Il sera individuel, ouvert à tous, tout le monde pourra l’abonder, même les grands-parents, les parrains, les amis etc. Il sera possible de créer un compte épargne santé pour un tiers. Il couvrira les dépenses de santé de la personne ou de sa famille, jusqu’à un certain niveau. Au-delà c’est l’assurance santé qui interviendra.

À partir du moment où une personne possède un compte épargne santé, elle a une motivation importante à prendre soin d’elle-même.

L’interlocuteur unique

La grande Sécu ne supprime pas le double interlocuteur, Sécu et mutuelles. Elle répartit différemment les rôles. Cela fait longtemps déjà que les libéraux préconisent que chaque Français n’ait qu’un seul interlocuteur pour sa protection santé. Grâce au libre usage de la quasi intégralité des revenus chacun choisira librement cet interlocuteur et en changera à son gré.
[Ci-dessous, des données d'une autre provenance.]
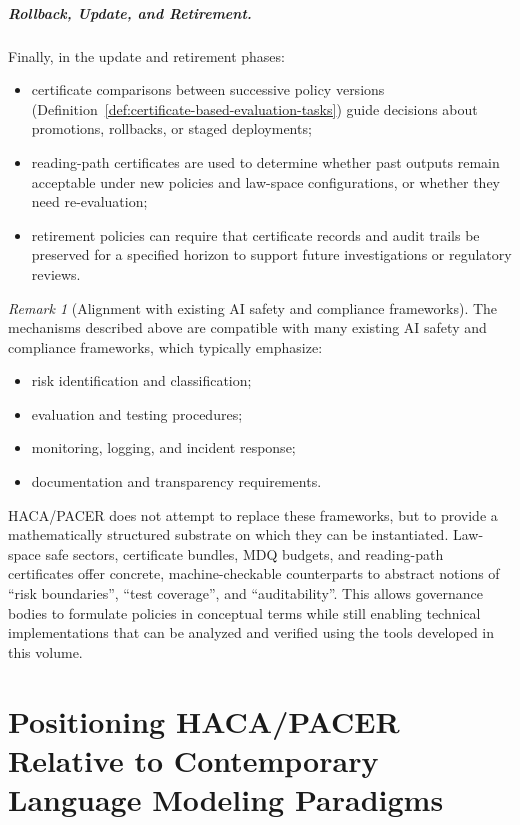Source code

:\documentclass[11pt]{book}
\theoremstyle{plain}
\theoremstyle{definition}
\theoremstyle{remark}
\newtheorem{remark}[theorem]{Remark}
\begin{document}
\subparagraph{Rollback, Update, and Retirement.}
Finally, in the update and retirement phases:
\begin{itemize}
  \item certificate comparisons between successive policy versions
        (Definition~\ref{def:certificate-based-evaluation-tasks}) guide
        decisions about promotions, rollbacks, or staged deployments;
  \item reading-path certificates are used to determine whether past
        outputs remain acceptable under new policies and law-space
        configurations, or whether they need re-evaluation;
  \item retirement policies can require that certificate records and
        audit trails be preserved for a specified horizon to support
        future investigations or regulatory reviews.
\end{itemize}

\begin{remark}[Alignment with existing AI safety and compliance frameworks]
\label{rem:alignment-ai-safety-frameworks}
The mechanisms described above are compatible with many existing AI
safety and compliance frameworks, which typically emphasize:
\begin{itemize}
  \item risk identification and classification;
  \item evaluation and testing procedures;
  \item monitoring, logging, and incident response;
  \item documentation and transparency requirements.
\end{itemize}
HACA/PACER does not attempt to replace these frameworks, but to
provide a mathematically structured substrate on which they can be
instantiated. Law-space safe sectors, certificate bundles, MDQ budgets,
and reading-path certificates offer concrete, machine-checkable
counterparts to abstract notions of ``risk boundaries'', ``test
coverage'', and ``auditability''. This allows governance bodies to
formulate policies in conceptual terms while still enabling technical
implementations that can be analyzed and verified using the tools
developed in this volume.
\end{remark}



\section[Positioning HACA/PACER vs Neural LM Paradigms]{Positioning HACA/PACER Relative to Contemporary \\Language Modeling Paradigms}
\label{sec:haca-positioning-lm}
\end{document}
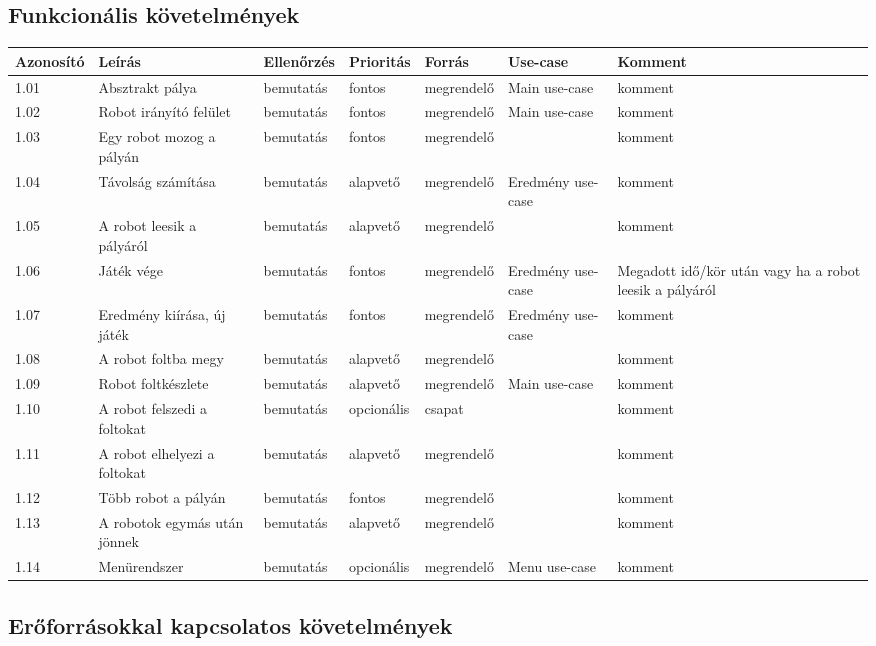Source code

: \subsection{Funkcionális követelmények}


\begin{longtable}{| l | l | l | l | l | l | l |}
\hline
\textbf{Azonosító}   & \textbf{Leírás} & \textbf{Ellenőrzés} & \textbf{Prioritás} & \textbf{Forrás} & \textbf{Use-case} & \textbf{Komment} \tabularnewline
\hline\hline
1.01 & Absztrakt pálya & bemutatás & fontos & megrendelő & Main use-case & komment \tabularnewline
\hline
1.02 & Robot irányító felület & bemutatás & fontos & megrendelő & Main use-case & komment \tabularnewline
\hline
1.03 & Egy robot mozog a pályán & bemutatás & fontos & megrendelő &  & komment \tabularnewline
\hline
1.04 & Távolság számítása & bemutatás & alapvető & megrendelő & Eredmény use-case & komment \tabularnewline
\hline
1.05 & A robot leesik a pályáról & bemutatás & alapvető & megrendelő &  & komment \tabularnewline
\hline
1.06 & Játék vége & bemutatás & fontos & megrendelő & Eredmény use-case & Megadott idő/kör után vagy ha a robot leesik a pályáról \tabularnewline
\hline
1.07 & Eredmény kiírása, új játék & bemutatás & fontos & megrendelő & Eredmény use-case & komment \tabularnewline
\hline
1.08 & A robot foltba megy& bemutatás & alapvető & megrendelő &  & komment \tabularnewline
\hline
1.09 & Robot foltkészlete & bemutatás & alapvető & megrendelő & Main use-case & komment \tabularnewline
\hline
1.10 & A robot felszedi a foltokat & bemutatás & opcionális & csapat &  & komment \tabularnewline
\hline
1.11 & A robot elhelyezi a foltokat & bemutatás & alapvető & megrendelő &  & komment \tabularnewline
\hline
1.12 & Több robot a pályán & bemutatás & fontos & megrendelő &  & komment \tabularnewline
\hline
1.13 & A robotok egymás után jönnek & bemutatás & alapvető & megrendelő &  & komment \tabularnewline
\hline
1.14 & Menürendszer & bemutatás & opcionális & megrendelő & Menu use-case & komment \tabularnewline
\hline
\end{longtable}

\subsection{Erőforrásokkal kapcsolatos követelmények}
Il ne s’agit pas de supprimer la Sécu qui a maintenant plus de 75 ans d’expérience et qui dispose d’un réseau, d’un savoir-faire et d’une image favorable. Il s’agit de la sortir du domaine politique et de la concentrer sur son véritable métier qui est l’assurance maladie au sens large.

Elle sera en concurrence dans ce domaine avec des assurances et des mutuelles qui auront elles aussi délégation pour la prise en charge de l’ensemble des dépenses de santé. Toutes auront le même panier de soins à rembourser. Chacune pourra aller au-delà mais jamais en deçà. Aucune condition de santé ne sera exigée pour souscrire. 

À partir du moment où quelqu’un choisit son assurance, il est très fortement motivé à prendre soin de lui-même.

Aujourd’hui l’adhésion est obligatoire mais les prestations de la Sécu ne sont garanties par aucun contrat explicite avec les assujettis. Les remboursements sont soumis aux caprices des politiciens et les Français, prisonnier du monopole public, ne peuvent rien faire. Passer un contrat avec une assurance change la donne. Il doit être respecté et ne peut être modifié unilatéralement. Bien entendu ce seront des contrats individuels et non pas collectifs.

La solidarité nationale

L’aide sociale qui est assistance à son prochain redevient indépendante de « l’assurance maladie qui est prévoyance et assurance.

L’aide sociale consiste à venir en aide à autrui quand celui-ci est démuni quelle qu’en soit la raison, et ne peut subvenir à ses besoins. En ce qui concerne notre propos, il s’agit des besoins concernant sa santé, prévention, traitement, culture de soin, estime de soi. La santé ne se limite pas au matériel. L’accès à la santé n’est pas limité au médical. Cette solidarité prendra la forme d’un chèque assurance santé grâce auquel les plus démunis pourront choisir leur prestataire. Le fait d’être pauvre n’implique pas d’être incapable de choisir. Être libre et pouvoir choisir fait partie de la dignité de l’Homme.

Le système de santé de Singapour est comparable à ce qui vient d’être décrit.

Conclusion

On ne compte plus les réformes paramétriques du système de santé. Si l’on veut vraiment un système de santé performant il ne faut pas se contenter d’une nouvelle mesure de ce genre.

La réforme de notre système de soins décrite dans cet article ouvrirait bien des portes et donnera de nombreuses opportunités de changement pour notre pays.

C’est une réforme fondamentale digne d’une présidentielle.